Lockheimer's post explained that Bouncer inspects apps for known malware and troubling behavior, in part by running them on simulated Android phones. It works, he said: "Between the first and second halves of 2011, we saw a 40 percent decrease in the number of potentially malicious downloads from Android Market."
Since the prior defense on the Market had consisted of Google yanking rogue apps after users reported them, this was a major advance. But is it enough?
On one level, you could say so. Symantec's database of threats only lists one recent case of Market malware (separate from apps hosted elsewhere, which you can't install on Android by default), an app that Lookout Mobile Security and others ruled was merely a pushy advertising operation. The latest report of Market malware from another security firm, Sophos, was a December warning about malicious games.
Remi Harrad, a publicist for Lookout, wrote Friday that "we haven’t found any more significant malware on the Android Market" since early February. But Chester Wisniewski, senior security adviser at Sophos, wrote that the major problem on the Market was "dodgy apps" that steal personal data — and that Bouncer hadn't helped.

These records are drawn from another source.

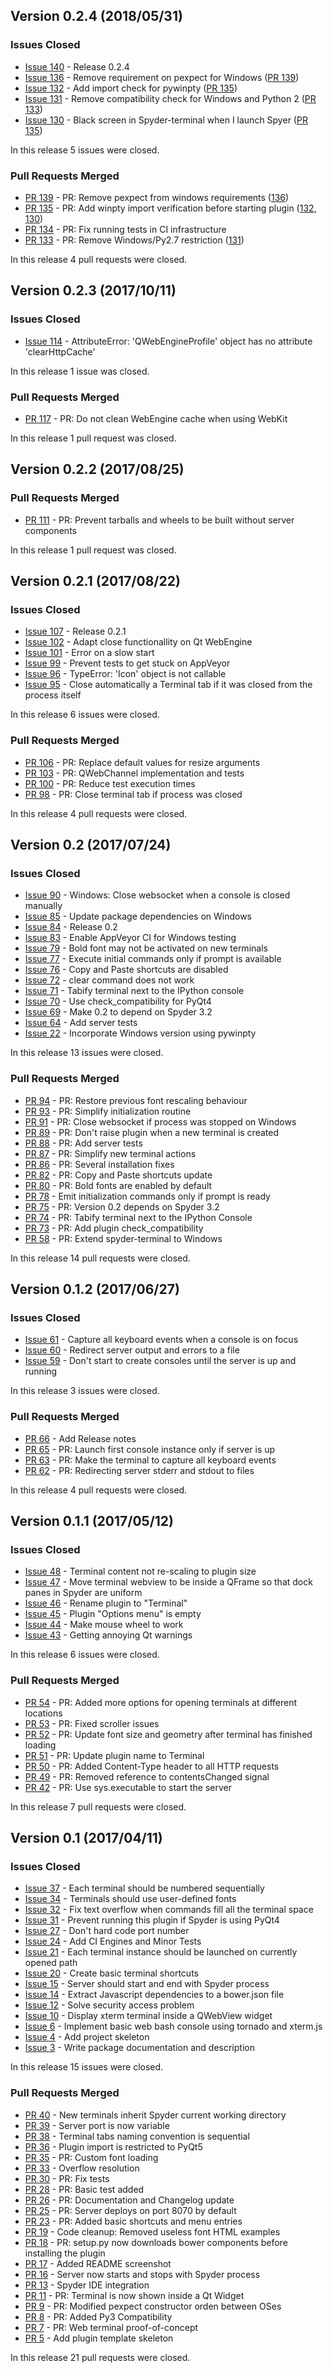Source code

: ## Version 0.2.4 (2018/05/31)

### Issues Closed

* [Issue 140](https://github.com/spyder-ide/spyder-terminal/issues/140) - Release 0.2.4
* [Issue 136](https://github.com/spyder-ide/spyder-terminal/issues/136) - Remove requirement on pexpect for Windows ([PR 139](https://github.com/spyder-ide/spyder-terminal/pull/139))
* [Issue 132](https://github.com/spyder-ide/spyder-terminal/issues/132) - Add import check for pywinpty ([PR 135](https://github.com/spyder-ide/spyder-terminal/pull/135))
* [Issue 131](https://github.com/spyder-ide/spyder-terminal/issues/131) - Remove compatibility check for Windows and Python 2 ([PR 133](https://github.com/spyder-ide/spyder-terminal/pull/133))
* [Issue 130](https://github.com/spyder-ide/spyder-terminal/issues/130) - Black screen in Spyder-terminal when I launch Spyer ([PR 135](https://github.com/spyder-ide/spyder-terminal/pull/135))

In this release 5 issues were closed.

### Pull Requests Merged

* [PR 139](https://github.com/spyder-ide/spyder-terminal/pull/139) - PR: Remove pexpect from windows requirements ([136](https://github.com/spyder-ide/spyder-terminal/issues/136))
* [PR 135](https://github.com/spyder-ide/spyder-terminal/pull/135) - PR: Add winpty import verification before starting plugin ([132](https://github.com/spyder-ide/spyder-terminal/issues/132), [130](https://github.com/spyder-ide/spyder-terminal/issues/130))
* [PR 134](https://github.com/spyder-ide/spyder-terminal/pull/134) - PR: Fix running tests in CI infrastructure
* [PR 133](https://github.com/spyder-ide/spyder-terminal/pull/133) - PR: Remove Windows/Py2.7 restriction ([131](https://github.com/spyder-ide/spyder-terminal/issues/131))

In this release 4 pull requests were closed.


## Version 0.2.3 (2017/10/11)

### Issues Closed

* [Issue 114](https://github.com/spyder-ide/spyder-terminal/issues/114) - AttributeError: 'QWebEngineProfile' object has no attribute 'clearHttpCache'

In this release 1 issue was closed.

### Pull Requests Merged

* [PR 117](https://github.com/spyder-ide/spyder-terminal/pull/117) - PR: Do not clean WebEngine cache when using WebKit

In this release 1 pull request was closed.


## Version 0.2.2 (2017/08/25)


### Pull Requests Merged

* [PR 111](https://github.com/spyder-ide/spyder-terminal/pull/111) - PR: Prevent tarballs and wheels to be built without server components

In this release 1 pull request was closed.


## Version 0.2.1 (2017/08/22)

### Issues Closed

* [Issue 107](https://github.com/spyder-ide/spyder-terminal/issues/107) - Release 0.2.1
* [Issue 102](https://github.com/spyder-ide/spyder-terminal/issues/102) - Adapt close functionallity on Qt WebEngine
* [Issue 101](https://github.com/spyder-ide/spyder-terminal/issues/101) - Error on a slow start
* [Issue 99](https://github.com/spyder-ide/spyder-terminal/issues/99) - Prevent tests to get stuck on AppVeyor
* [Issue 96](https://github.com/spyder-ide/spyder-terminal/issues/96) - TypeError: 'Icon' object is not callable
* [Issue 95](https://github.com/spyder-ide/spyder-terminal/issues/95) - Close automatically a Terminal tab if it was closed from the process itself

In this release 6 issues were closed.

### Pull Requests Merged

* [PR 106](https://github.com/spyder-ide/spyder-terminal/pull/106) - PR: Replace default values for resize arguments
* [PR 103](https://github.com/spyder-ide/spyder-terminal/pull/103) - PR: QWebChannel implementation and tests
* [PR 100](https://github.com/spyder-ide/spyder-terminal/pull/100) - PR: Reduce test execution times
* [PR 98](https://github.com/spyder-ide/spyder-terminal/pull/98) - PR: Close terminal tab if process was closed

In this release 4 pull requests were closed.

## Version 0.2 (2017/07/24)

### Issues Closed

* [Issue 90](https://github.com/spyder-ide/spyder-terminal/issues/90) - Windows: Close websocket when a console is closed manually
* [Issue 85](https://github.com/spyder-ide/spyder-terminal/issues/85) - Update package dependencies on Windows
* [Issue 84](https://github.com/spyder-ide/spyder-terminal/issues/84) - Release 0.2
* [Issue 83](https://github.com/spyder-ide/spyder-terminal/issues/83) - Enable AppVeyor CI for Windows testing
* [Issue 79](https://github.com/spyder-ide/spyder-terminal/issues/79) - Bold font may not be activated on new terminals
* [Issue 77](https://github.com/spyder-ide/spyder-terminal/issues/77) - Execute initial commands only if prompt is available
* [Issue 76](https://github.com/spyder-ide/spyder-terminal/issues/76) - Copy and Paste shortcuts are disabled
* [Issue 72](https://github.com/spyder-ide/spyder-terminal/issues/72) - clear command does not work
* [Issue 71](https://github.com/spyder-ide/spyder-terminal/issues/71) - Tabify terminal next to the IPython console
* [Issue 70](https://github.com/spyder-ide/spyder-terminal/issues/70) - Use check_compatibility for PyQt4
* [Issue 69](https://github.com/spyder-ide/spyder-terminal/issues/69) - Make 0.2 to depend on Spyder 3.2
* [Issue 64](https://github.com/spyder-ide/spyder-terminal/issues/64) - Add server tests
* [Issue 22](https://github.com/spyder-ide/spyder-terminal/issues/22) - Incorporate Windows version using pywinpty

In this release 13 issues were closed.

### Pull Requests Merged

* [PR 94](https://github.com/spyder-ide/spyder-terminal/pull/94) - PR: Restore previous font rescaling behaviour
* [PR 93](https://github.com/spyder-ide/spyder-terminal/pull/93) - PR: Simplify initialization routine
* [PR 91](https://github.com/spyder-ide/spyder-terminal/pull/91) - PR: Close websocket if process was stopped on Windows
* [PR 89](https://github.com/spyder-ide/spyder-terminal/pull/89) - PR: Don't raise plugin when a new terminal is created
* [PR 88](https://github.com/spyder-ide/spyder-terminal/pull/88) - PR: Add server tests
* [PR 87](https://github.com/spyder-ide/spyder-terminal/pull/87) - PR: Simplify new terminal actions
* [PR 86](https://github.com/spyder-ide/spyder-terminal/pull/86) - PR: Several installation fixes
* [PR 82](https://github.com/spyder-ide/spyder-terminal/pull/82) - PR: Copy and Paste shortcuts update
* [PR 80](https://github.com/spyder-ide/spyder-terminal/pull/80) - PR: Bold fonts are enabled by default
* [PR 78](https://github.com/spyder-ide/spyder-terminal/pull/78) - Emit initialization commands only if prompt is ready
* [PR 75](https://github.com/spyder-ide/spyder-terminal/pull/75) - PR: Version 0.2 depends on Spyder 3.2
* [PR 74](https://github.com/spyder-ide/spyder-terminal/pull/74) - PR: Tabify terminal next to the IPython Console
* [PR 73](https://github.com/spyder-ide/spyder-terminal/pull/73) - PR: Add plugin check_compatibility
* [PR 58](https://github.com/spyder-ide/spyder-terminal/pull/58) - PR: Extend spyder-terminal to Windows

In this release 14 pull requests were closed.

## Version 0.1.2 (2017/06/27)

### Issues Closed

* [Issue 61](https://github.com/spyder-ide/spyder-terminal/issues/61) - Capture all keyboard events when a console is on focus
* [Issue 60](https://github.com/spyder-ide/spyder-terminal/issues/60) - Redirect server output and errors to a file
* [Issue 59](https://github.com/spyder-ide/spyder-terminal/issues/59) - Don't start to create consoles until the server is up and running

In this release 3 issues were closed.

### Pull Requests Merged

* [PR 66](https://github.com/spyder-ide/spyder-terminal/pull/66) - Add Release notes
* [PR 65](https://github.com/spyder-ide/spyder-terminal/pull/65) - PR: Launch first console instance only if server is up
* [PR 63](https://github.com/spyder-ide/spyder-terminal/pull/63) - PR: Make the terminal to capture all keyboard events
* [PR 62](https://github.com/spyder-ide/spyder-terminal/pull/62) - PR: Redirecting server stderr and stdout to files

In this release 4 pull requests were closed.

## Version 0.1.1 (2017/05/12)

### Issues Closed

* [Issue 48](https://github.com/spyder-ide/spyder-terminal/issues/48) - Terminal content not re-scaling to plugin size
* [Issue 47](https://github.com/spyder-ide/spyder-terminal/issues/47) - Move terminal webview to be inside a QFrame so that dock panes in Spyder are uniform
* [Issue 46](https://github.com/spyder-ide/spyder-terminal/issues/46) - Rename plugin to "Terminal"
* [Issue 45](https://github.com/spyder-ide/spyder-terminal/issues/45) - Plugin "Options menu" is empty
* [Issue 44](https://github.com/spyder-ide/spyder-terminal/issues/44) - Make mouse wheel to work
* [Issue 43](https://github.com/spyder-ide/spyder-terminal/issues/43) - Getting annoying Qt warnings

In this release 6 issues were closed.

### Pull Requests Merged

* [PR 54](https://github.com/spyder-ide/spyder-terminal/pull/54) - PR: Added more options for opening terminals at different locations
* [PR 53](https://github.com/spyder-ide/spyder-terminal/pull/53) - PR: Fixed scroller issues
* [PR 52](https://github.com/spyder-ide/spyder-terminal/pull/52) - PR: Update font size and geometry after terminal has finished loading
* [PR 51](https://github.com/spyder-ide/spyder-terminal/pull/51) - PR: Update plugin name to Terminal
* [PR 50](https://github.com/spyder-ide/spyder-terminal/pull/50) - PR: Added Content-Type header to all HTTP requests
* [PR 49](https://github.com/spyder-ide/spyder-terminal/pull/49) - PR: Removed reference to contentsChanged signal
* [PR 42](https://github.com/spyder-ide/spyder-terminal/pull/42) - PR: Use sys.executable to start the server

In this release 7 pull requests were closed.


## Version 0.1 (2017/04/11)

### Issues Closed

* [Issue 37](https://github.com/spyder-ide/spyder-terminal/issues/37) - Each terminal should be numbered sequentially
* [Issue 34](https://github.com/spyder-ide/spyder-terminal/issues/34) - Terminals should use user-defined fonts
* [Issue 32](https://github.com/spyder-ide/spyder-terminal/issues/32) - Fix text overflow when commands fill all the terminal space
* [Issue 31](https://github.com/spyder-ide/spyder-terminal/issues/31) - Prevent running this plugin if Spyder is using PyQt4
* [Issue 27](https://github.com/spyder-ide/spyder-terminal/issues/27) - Don't hard code port number
* [Issue 24](https://github.com/spyder-ide/spyder-terminal/issues/24) - Add CI Engines and Minor Tests
* [Issue 21](https://github.com/spyder-ide/spyder-terminal/issues/21) - Each terminal instance should be launched on currently opened path
* [Issue 20](https://github.com/spyder-ide/spyder-terminal/issues/20) - Create basic terminal shortcuts
* [Issue 15](https://github.com/spyder-ide/spyder-terminal/issues/15) - Server should start and end with Spyder process
* [Issue 14](https://github.com/spyder-ide/spyder-terminal/issues/14) - Extract Javascript dependencies to a bower.json file
* [Issue 12](https://github.com/spyder-ide/spyder-terminal/issues/12) - Solve security access problem
* [Issue 10](https://github.com/spyder-ide/spyder-terminal/issues/10) - Display xterm terminal inside a QWebView widget
* [Issue 6](https://github.com/spyder-ide/spyder-terminal/issues/6) - Implement basic web bash console using tornado and xterm.js
* [Issue 4](https://github.com/spyder-ide/spyder-terminal/issues/4) - Add project skeleton
* [Issue 3](https://github.com/spyder-ide/spyder-terminal/issues/3) - Write package documentation and description

In this release 15 issues were closed.

### Pull Requests Merged

* [PR 40](https://github.com/spyder-ide/spyder-terminal/pull/40) - New terminals inherit Spyder current working directory
* [PR 39](https://github.com/spyder-ide/spyder-terminal/pull/39) - Server port is now variable
* [PR 38](https://github.com/spyder-ide/spyder-terminal/pull/38) - Terminal tabs naming convention is sequential
* [PR 36](https://github.com/spyder-ide/spyder-terminal/pull/36) - Plugin import is restricted to PyQt5
* [PR 35](https://github.com/spyder-ide/spyder-terminal/pull/35) - PR: Custom font loading
* [PR 33](https://github.com/spyder-ide/spyder-terminal/pull/33) - Overflow resolution
* [PR 30](https://github.com/spyder-ide/spyder-terminal/pull/30) - PR: Fix tests
* [PR 28](https://github.com/spyder-ide/spyder-terminal/pull/28) - PR: Basic test added
* [PR 26](https://github.com/spyder-ide/spyder-terminal/pull/26) - PR: Documentation and Changelog update
* [PR 25](https://github.com/spyder-ide/spyder-terminal/pull/25) - PR: Server deploys on port 8070 by default
* [PR 23](https://github.com/spyder-ide/spyder-terminal/pull/23) - PR: Added basic shortcuts and menu entries
* [PR 19](https://github.com/spyder-ide/spyder-terminal/pull/19) - Code cleanup: Removed useless font HTML examples
* [PR 18](https://github.com/spyder-ide/spyder-terminal/pull/18) - PR: setup.py now downloads bower components before installing the plugin
* [PR 17](https://github.com/spyder-ide/spyder-terminal/pull/17) - Added README screenshot
* [PR 16](https://github.com/spyder-ide/spyder-terminal/pull/16) - Server now starts and stops with Spyder process
* [PR 13](https://github.com/spyder-ide/spyder-terminal/pull/13) - Spyder IDE integration
* [PR 11](https://github.com/spyder-ide/spyder-terminal/pull/11) - PR: Terminal is now shown inside a Qt Widget
* [PR 9](https://github.com/spyder-ide/spyder-terminal/pull/9) - PR: Modified pexpect constructor orden between OSes
* [PR 8](https://github.com/spyder-ide/spyder-terminal/pull/8) - PR: Added Py3 Compatibility
* [PR 7](https://github.com/spyder-ide/spyder-terminal/pull/7) - PR: Web terminal proof-of-concept
* [PR 5](https://github.com/spyder-ide/spyder-terminal/pull/5) - Add plugin template skeleton

In this release 21 pull requests were closed.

Past studies of automated scrutiny of mobile apps suggest caution. A 2011 report (PDF) by researchers at the University of California, Berkeley, found that the automated screening of Nokia's Ovi software store had apparently OK'd five of 24 malicious apps. A 2008 paper (PDF) by IBM, Samsung and University of Michigan researchers suggested that well-crafted "behavioral detection" could identify malware "with more than 96 percent accuracy" — not good enough to surrender judgment to the likes of Bouncer.
Two security professionals suggested possible gaps in Google's scrutiny.
Peter Szor, a researcher who joined McAfee Labs last spring, said some Android malware is "very device specific" — targeting particular models — and so might look safe in virtual-machine testing. He also noted that rogue applications could download malicious code after being installed.
Chris Ensey, director of government relations for SafeNet Inc., echoed that concern. He added that while security firms like his employ "virtual execution" techniques to check attachments and links sent to employees, that's easier work: Those items shouldn't run any code. Flagging a malicious application "requires far more advanced inspection tactics."
Meanwhile, you can and should consult the useful data Google provides about Market apps (including recent additions like "+1" recommendations for apps from Google Plus users) before downloading them. Don't install anything from outside the Market unless you know exactly what you're doing — the latest attack Sophos reported was a download from a site listed on a Facebook profile.
Or you could switch to Apple's iOS, where human reviewers' rigorous scrutiny stops software from abusing your trust.
Except when it doesn't. Earlier this month, the photo-sharing app Path was caught uploading users’ address books without permission. Path's developers wanted to help users find friends on their service, but that action violated Apple's guidelines for iOS developers. Path apologized and Apple said it would require apps to ask permission before uploading contact information.
What might? Be skeptical about new apps and slow to install them. Remember, nobody's handing out prizes to be the first to install a new program.